The task: Reproduce the records that follow exactly as they appear.

Saved entries:
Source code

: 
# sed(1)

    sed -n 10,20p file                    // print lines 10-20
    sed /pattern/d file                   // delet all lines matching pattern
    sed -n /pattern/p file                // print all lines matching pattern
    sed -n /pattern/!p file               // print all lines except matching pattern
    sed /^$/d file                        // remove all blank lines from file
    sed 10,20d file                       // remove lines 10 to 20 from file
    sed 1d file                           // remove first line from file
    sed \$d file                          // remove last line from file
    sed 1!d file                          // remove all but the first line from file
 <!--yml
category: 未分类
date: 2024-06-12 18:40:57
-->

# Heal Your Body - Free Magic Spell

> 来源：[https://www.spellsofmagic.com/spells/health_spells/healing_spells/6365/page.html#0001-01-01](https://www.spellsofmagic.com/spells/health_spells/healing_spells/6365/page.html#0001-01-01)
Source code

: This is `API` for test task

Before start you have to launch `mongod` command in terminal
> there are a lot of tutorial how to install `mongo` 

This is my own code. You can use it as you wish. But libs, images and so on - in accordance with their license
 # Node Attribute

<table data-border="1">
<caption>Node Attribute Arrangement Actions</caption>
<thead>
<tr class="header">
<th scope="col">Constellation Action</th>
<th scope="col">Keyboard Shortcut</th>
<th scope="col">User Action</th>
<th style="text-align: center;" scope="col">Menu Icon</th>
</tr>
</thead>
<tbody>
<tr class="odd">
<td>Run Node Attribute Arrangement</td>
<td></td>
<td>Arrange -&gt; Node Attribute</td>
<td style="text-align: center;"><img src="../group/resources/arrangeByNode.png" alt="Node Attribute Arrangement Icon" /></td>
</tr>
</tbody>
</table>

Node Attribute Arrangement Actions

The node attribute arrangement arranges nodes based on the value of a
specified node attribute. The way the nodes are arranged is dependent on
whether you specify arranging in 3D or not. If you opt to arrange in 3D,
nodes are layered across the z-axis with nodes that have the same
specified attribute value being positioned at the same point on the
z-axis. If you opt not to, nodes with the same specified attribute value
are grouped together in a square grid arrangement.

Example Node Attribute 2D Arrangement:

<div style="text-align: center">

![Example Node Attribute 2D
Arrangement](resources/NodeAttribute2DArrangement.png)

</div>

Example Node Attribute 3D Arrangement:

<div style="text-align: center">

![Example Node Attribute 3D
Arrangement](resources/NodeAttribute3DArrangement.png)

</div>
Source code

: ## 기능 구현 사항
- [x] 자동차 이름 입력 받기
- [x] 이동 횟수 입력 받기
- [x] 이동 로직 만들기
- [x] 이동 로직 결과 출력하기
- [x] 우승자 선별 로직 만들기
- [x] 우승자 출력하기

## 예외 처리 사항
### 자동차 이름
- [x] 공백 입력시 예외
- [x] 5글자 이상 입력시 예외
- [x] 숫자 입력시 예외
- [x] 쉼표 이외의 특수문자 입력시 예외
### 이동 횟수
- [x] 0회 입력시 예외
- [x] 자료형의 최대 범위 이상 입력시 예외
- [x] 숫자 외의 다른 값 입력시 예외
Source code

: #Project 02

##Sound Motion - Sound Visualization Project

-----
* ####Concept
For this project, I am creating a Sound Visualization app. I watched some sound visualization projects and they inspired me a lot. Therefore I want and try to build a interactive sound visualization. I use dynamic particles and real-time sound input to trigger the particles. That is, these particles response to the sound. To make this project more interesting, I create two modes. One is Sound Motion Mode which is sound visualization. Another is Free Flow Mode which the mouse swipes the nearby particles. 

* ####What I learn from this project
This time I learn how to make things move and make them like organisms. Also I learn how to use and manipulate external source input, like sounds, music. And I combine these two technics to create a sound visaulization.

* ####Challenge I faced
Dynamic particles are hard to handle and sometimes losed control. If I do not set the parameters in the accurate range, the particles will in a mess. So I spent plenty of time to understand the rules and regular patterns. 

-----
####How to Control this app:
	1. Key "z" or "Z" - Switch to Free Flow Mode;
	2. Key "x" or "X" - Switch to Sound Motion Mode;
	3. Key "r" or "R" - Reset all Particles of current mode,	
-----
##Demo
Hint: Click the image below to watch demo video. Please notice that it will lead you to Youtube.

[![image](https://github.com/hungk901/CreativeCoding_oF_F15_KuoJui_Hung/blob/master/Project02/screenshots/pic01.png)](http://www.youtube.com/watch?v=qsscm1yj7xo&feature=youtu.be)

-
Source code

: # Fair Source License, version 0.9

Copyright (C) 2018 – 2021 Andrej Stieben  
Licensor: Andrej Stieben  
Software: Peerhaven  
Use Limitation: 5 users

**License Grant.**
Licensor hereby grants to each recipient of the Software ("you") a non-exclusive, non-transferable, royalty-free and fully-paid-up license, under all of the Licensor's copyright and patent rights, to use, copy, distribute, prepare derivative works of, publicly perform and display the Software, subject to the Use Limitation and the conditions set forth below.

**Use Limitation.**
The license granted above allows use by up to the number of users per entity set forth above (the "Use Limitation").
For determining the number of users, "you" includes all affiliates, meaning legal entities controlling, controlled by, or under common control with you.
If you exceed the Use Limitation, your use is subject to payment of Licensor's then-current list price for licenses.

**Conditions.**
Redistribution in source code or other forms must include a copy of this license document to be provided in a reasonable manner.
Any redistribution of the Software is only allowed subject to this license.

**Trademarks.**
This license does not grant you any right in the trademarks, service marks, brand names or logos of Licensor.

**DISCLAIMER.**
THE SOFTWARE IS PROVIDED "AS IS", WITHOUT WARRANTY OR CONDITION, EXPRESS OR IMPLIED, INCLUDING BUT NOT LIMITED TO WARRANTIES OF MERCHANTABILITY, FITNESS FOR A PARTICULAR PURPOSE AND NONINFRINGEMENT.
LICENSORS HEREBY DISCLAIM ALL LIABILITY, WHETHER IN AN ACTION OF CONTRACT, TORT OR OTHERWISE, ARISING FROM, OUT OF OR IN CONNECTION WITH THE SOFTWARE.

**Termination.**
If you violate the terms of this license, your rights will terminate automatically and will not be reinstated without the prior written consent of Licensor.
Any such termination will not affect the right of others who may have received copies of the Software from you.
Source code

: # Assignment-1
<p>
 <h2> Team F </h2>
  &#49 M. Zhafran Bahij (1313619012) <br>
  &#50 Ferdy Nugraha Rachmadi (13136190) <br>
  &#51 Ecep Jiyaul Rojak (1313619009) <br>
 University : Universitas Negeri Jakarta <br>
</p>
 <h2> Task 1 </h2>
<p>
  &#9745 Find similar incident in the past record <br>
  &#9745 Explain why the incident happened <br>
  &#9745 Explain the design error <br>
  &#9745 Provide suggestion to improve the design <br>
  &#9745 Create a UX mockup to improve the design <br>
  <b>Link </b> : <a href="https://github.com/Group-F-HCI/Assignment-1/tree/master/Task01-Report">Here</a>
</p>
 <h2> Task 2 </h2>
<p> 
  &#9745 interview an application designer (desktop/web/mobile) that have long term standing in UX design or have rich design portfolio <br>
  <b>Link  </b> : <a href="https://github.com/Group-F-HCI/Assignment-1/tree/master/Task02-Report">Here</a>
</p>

Task answer:
Source code

: 
# sed(1)

    sed -n 10,20p file                    // print lines 10-20
    sed /pattern/d file                   // delet all lines matching pattern
    sed -n /pattern/p file                // print all lines matching pattern
    sed -n /pattern/!p file               // print all lines except matching pattern
    sed /^$/d file                        // remove all blank lines from file
    sed 10,20d file                       // remove lines 10 to 20 from file
    sed 1d file                           // remove first line from file
    sed \$d file                          // remove last line from file
    sed 1!d file                          // remove all but the first line from file
 <!--yml
category: 未分类
date: 2024-06-12 18:40:57
-->

# Heal Your Body - Free Magic Spell

> 来源：[https://www.spellsofmagic.com/spells/health_spells/healing_spells/6365/page.html#0001-01-01](https://www.spellsofmagic.com/spells/health_spells/healing_spells/6365/page.html#0001-01-01)
Source code

: This is `API` for test task

Before start you have to launch `mongod` command in terminal
> there are a lot of tutorial how to install `mongo` 

This is my own code. You can use it as you wish. But libs, images and so on - in accordance with their license
 # Node Attribute

<table data-border="1">
<caption>Node Attribute Arrangement Actions</caption>
<thead>
<tr class="header">
<th scope="col">Constellation Action</th>
<th scope="col">Keyboard Shortcut</th>
<th scope="col">User Action</th>
<th style="text-align: center;" scope="col">Menu Icon</th>
</tr>
</thead>
<tbody>
<tr class="odd">
<td>Run Node Attribute Arrangement</td>
<td></td>
<td>Arrange -&gt; Node Attribute</td>
<td style="text-align: center;"><img src="../group/resources/arrangeByNode.png" alt="Node Attribute Arrangement Icon" /></td>
</tr>
</tbody>
</table>

Node Attribute Arrangement Actions

The node attribute arrangement arranges nodes based on the value of a
specified node attribute. The way the nodes are arranged is dependent on
whether you specify arranging in 3D or not. If you opt to arrange in 3D,
nodes are layered across the z-axis with nodes that have the same
specified attribute value being positioned at the same point on the
z-axis. If you opt not to, nodes with the same specified attribute value
are grouped together in a square grid arrangement.

Example Node Attribute 2D Arrangement:

<div style="text-align: center">

![Example Node Attribute 2D
Arrangement](resources/NodeAttribute2DArrangement.png)

</div>

Example Node Attribute 3D Arrangement:

<div style="text-align: center">

![Example Node Attribute 3D
Arrangement](resources/NodeAttribute3DArrangement.png)

</div>
Source code

: ## 기능 구현 사항
- [x] 자동차 이름 입력 받기
- [x] 이동 횟수 입력 받기
- [x] 이동 로직 만들기
- [x] 이동 로직 결과 출력하기
- [x] 우승자 선별 로직 만들기
- [x] 우승자 출력하기

## 예외 처리 사항
### 자동차 이름
- [x] 공백 입력시 예외
- [x] 5글자 이상 입력시 예외
- [x] 숫자 입력시 예외
- [x] 쉼표 이외의 특수문자 입력시 예외
### 이동 횟수
- [x] 0회 입력시 예외
- [x] 자료형의 최대 범위 이상 입력시 예외
- [x] 숫자 외의 다른 값 입력시 예외
Source code

: #Project 02

##Sound Motion - Sound Visualization Project

-----
* ####Concept
For this project, I am creating a Sound Visualization app. I watched some sound visualization projects and they inspired me a lot. Therefore I want and try to build a interactive sound visualization. I use dynamic particles and real-time sound input to trigger the particles. That is, these particles response to the sound. To make this project more interesting, I create two modes. One is Sound Motion Mode which is sound visualization. Another is Free Flow Mode which the mouse swipes the nearby particles. 

* ####What I learn from this project
This time I learn how to make things move and make them like organisms. Also I learn how to use and manipulate external source input, like sounds, music. And I combine these two technics to create a sound visaulization.

* ####Challenge I faced
Dynamic particles are hard to handle and sometimes losed control. If I do not set the parameters in the accurate range, the particles will in a mess. So I spent plenty of time to understand the rules and regular patterns. 

-----
####How to Control this app:
	1. Key "z" or "Z" - Switch to Free Flow Mode;
	2. Key "x" or "X" - Switch to Sound Motion Mode;
	3. Key "r" or "R" - Reset all Particles of current mode,	
-----
##Demo
Hint: Click the image below to watch demo video. Please notice that it will lead you to Youtube.

[![image](https://github.com/hungk901/CreativeCoding_oF_F15_KuoJui_Hung/blob/master/Project02/screenshots/pic01.png)](http://www.youtube.com/watch?v=qsscm1yj7xo&feature=youtu.be)

-
Source code

: # Fair Source License, version 0.9

Copyright (C) 2018 – 2021 Andrej Stieben  
Licensor: Andrej Stieben  
Software: Peerhaven  
Use Limitation: 5 users

**License Grant.**
Licensor hereby grants to each recipient of the Software ("you") a non-exclusive, non-transferable, royalty-free and fully-paid-up license, under all of the Licensor's copyright and patent rights, to use, copy, distribute, prepare derivative works of, publicly perform and display the Software, subject to the Use Limitation and the conditions set forth below.

**Use Limitation.**
The license granted above allows use by up to the number of users per entity set forth above (the "Use Limitation").
For determining the number of users, "you" includes all affiliates, meaning legal entities controlling, controlled by, or under common control with you.
If you exceed the Use Limitation, your use is subject to payment of Licensor's then-current list price for licenses.

**Conditions.**
Redistribution in source code or other forms must include a copy of this license document to be provided in a reasonable manner.
Any redistribution of the Software is only allowed subject to this license.

**Trademarks.**
This license does not grant you any right in the trademarks, service marks, brand names or logos of Licensor.

**DISCLAIMER.**
THE SOFTWARE IS PROVIDED "AS IS", WITHOUT WARRANTY OR CONDITION, EXPRESS OR IMPLIED, INCLUDING BUT NOT LIMITED TO WARRANTIES OF MERCHANTABILITY, FITNESS FOR A PARTICULAR PURPOSE AND NONINFRINGEMENT.
LICENSORS HEREBY DISCLAIM ALL LIABILITY, WHETHER IN AN ACTION OF CONTRACT, TORT OR OTHERWISE, ARISING FROM, OUT OF OR IN CONNECTION WITH THE SOFTWARE.

**Termination.**
If you violate the terms of this license, your rights will terminate automatically and will not be reinstated without the prior written consent of Licensor.
Any such termination will not affect the right of others who may have received copies of the Software from you.
Source code

: # Assignment-1
<p>
 <h2> Team F </h2>
  &#49 M. Zhafran Bahij (1313619012) <br>
  &#50 Ferdy Nugraha Rachmadi (13136190) <br>
  &#51 Ecep Jiyaul Rojak (1313619009) <br>
 University : Universitas Negeri Jakarta <br>
</p>
 <h2> Task 1 </h2>
<p>
  &#9745 Find similar incident in the past record <br>
  &#9745 Explain why the incident happened <br>
  &#9745 Explain the design error <br>
  &#9745 Provide suggestion to improve the design <br>
  &#9745 Create a UX mockup to improve the design <br>
  <b>Link </b> : <a href="https://github.com/Group-F-HCI/Assignment-1/tree/master/Task01-Report">Here</a>
</p>
 <h2> Task 2 </h2>
<p> 
  &#9745 interview an application designer (desktop/web/mobile) that have long term standing in UX design or have rich design portfolio <br>
  <b>Link  </b> : <a href="https://github.com/Group-F-HCI/Assignment-1/tree/master/Task02-Report">Here</a>
</p>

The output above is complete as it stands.